Mr. Sussmann is charged with lying to the FBI by telling top bureau lawyer James A. Baker during a Sept. 19, 2016, meeting that he was not working on “behalf of any client” when he pitched a false theory claiming the Trump Organization’s computer servers were secretly communicating with Russia’s Alfa Bank.

Prosecutors say Mr. Sussmann met with the FBI on behalf of the Clinton campaign and technology executive Rodney Joffe in a bid to sabotage Mr. Trump’s campaign.

Defense attorneys argue that Mr. Sussmann came to the FBI on his own as a good citizen. They also say Mr. Sussmann’s ties to Mrs. Clinton’s campaign and the Democratic National Committee were well known to the FBI and Mr. Baker.

It is the first trial stemming from Mr. Durham’s probe of the origins of the FBI’s investigation of Trump-Russia collusion.

The prosecution’s final witness, Kori Arsenault, a paralegal with the Durham team, walked jurors through a complex web of billing records, expense reports and emails that they say show Mr. Sussmann was on the clock on the same day he met with the FBI.

Ms. Arsenault showed jurors a bill dated Sept. 19, 2016 — the day Mr. Sussmann met with Mr. Baker — in which Mr. Sussmann billed the Clinton campaign for three hours for “work and communications regarding a confidential project.”

Evidence introduced earlier in the criminal trial showed Mr. Sussmann referred to his pursuit of a false theory tying Mr. Trump to Russia as “a confidential project.”

She also presented jurors with the expense report for the multiple thumb drives.

Defense attorney Michael Bosworth countered by highlighting another expense from Sept. 19 — taxi fares to and from the FBI totaling $28 — that he billed to his then-law firm, Perkins Coie, rather than the Clinton campaign.

Mr. Bosworth also downplayed the billing entry for Sept. 19 because it doesn’t say anything about the FBI. He noted that other entries in Mr. Sussmann’s billing records explicitly identified meetings at the FBI for the Clinton campaign.

Prosecutors’ final piece of evidence was Mr. Sussmann’s testimony to the House Permanent Select Committee on Intelligence in December 2017, when he said his FBI meeting and a February 2017 meeting at the CIA were for a client.

“I think it’s most accurate to say it was done on behalf of my client,” Mr. Sussmann said. He did not say whether the client was the Clinton campaign or Mr. Joffe, who tasked researchers with using the internet to tie Trump campaign associates with Russia. That effort came up with the now-debunked Alfa Bank theory.

After Mr. Durham’s team rested its case, Mr. Sussmann’s defense rushed through a flurry of witnesses, with roughly five testifying in less than three hours.

Tashina Gauhar and Mary McCord, two former Justice Department lawyers who attended a March 2017 briefing to discuss the Alfa Bank allegations, said they had little or no recollection of the session.

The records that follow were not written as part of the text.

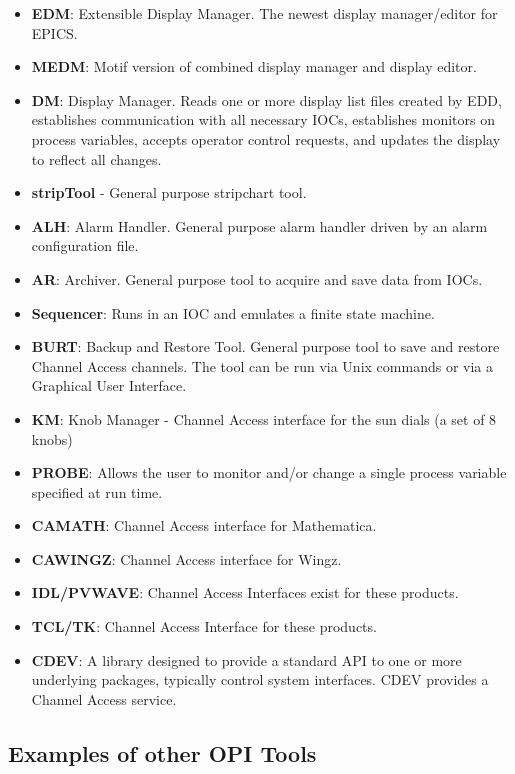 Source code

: \begin{itemize}
\item \textbf{EDM}: Extensible Display Manager. The newest display manager/editor for EPICS.

\item \textbf{MEDM}: Motif version of combined display manager and display editor.

\item \textbf{DM}:  Display Manager. Reads one or more display list files created by EDD, establishes communication with all 
necessary IOCs, establishes monitors on process variables, accepts operator control requests, and updates the 
display to reflect all changes.

\item \textbf{stripTool} - General purpose stripchart tool.

\item \textbf{ALH}: Alarm Handler. General purpose alarm handler driven by an alarm configuration file.

\item \textbf{AR}:  Archiver. General purpose tool to acquire and save data from IOCs.

\item \textbf{Sequencer}:  Runs in an IOC and emulates a finite state machine.

\item \textbf{BURT}:  Backup and Restore Tool. General purpose tool to save and restore Channel Access channels. The tool can 
be run via Unix commands or via a Graphical User Interface.

\item \textbf{KM}:  Knob Manager - Channel Access interface for the sun dials (a set of 8 knobs)

\item \textbf{PROBE}: Allows the user to monitor and/or change a single process variable specified at run time.

\item \textbf{CAMATH}:  Channel Access interface for Mathematica.

\item \textbf{CAWINGZ}:  Channel Access interface for Wingz.

\item \textbf{IDL/PVWAVE}: Channel Access Interfaces exist for these products.

\item \textbf{TCL/TK}: Channel Access Interface for these products.

\item \textbf{CDEV}: A library designed to provide a standard API to one or more underlying packages, typically control 
system interfaces. CDEV provides a Channel Access service.

\end{itemize}\subsection{Examples of other OPI Tools}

Former FBI agent Tom Grasso also took the stand. He said Mr. Joffe had done terrific work helping the bureau with cybersecurity investigations.

However, he acknowledged that Mr. Joffe separately pitched him the Alfa Bank accusations, suggesting that he was desperate for the FBI to probe the false claim. 

Mr. Joffe also asked that his name be withheld from the agents already working the Alfa Bank case, Mr. Grasso recalled.

Jurors heard from two character witnesses who hailed Mr. Sussmann’s honesty and credibility.

“He’s an honest, hardworking man of faith. I’ve never had any issues with his character or integrity,” said Jimma Elliott-Stevens, who was an administrative assistant for Mr. Sussmann at the Justice Department.

However, Ms. Elliott-Stevens and another character witness acknowledged that they knew nothing about the case against Mr. Sussmann, nor had they seen any evidence.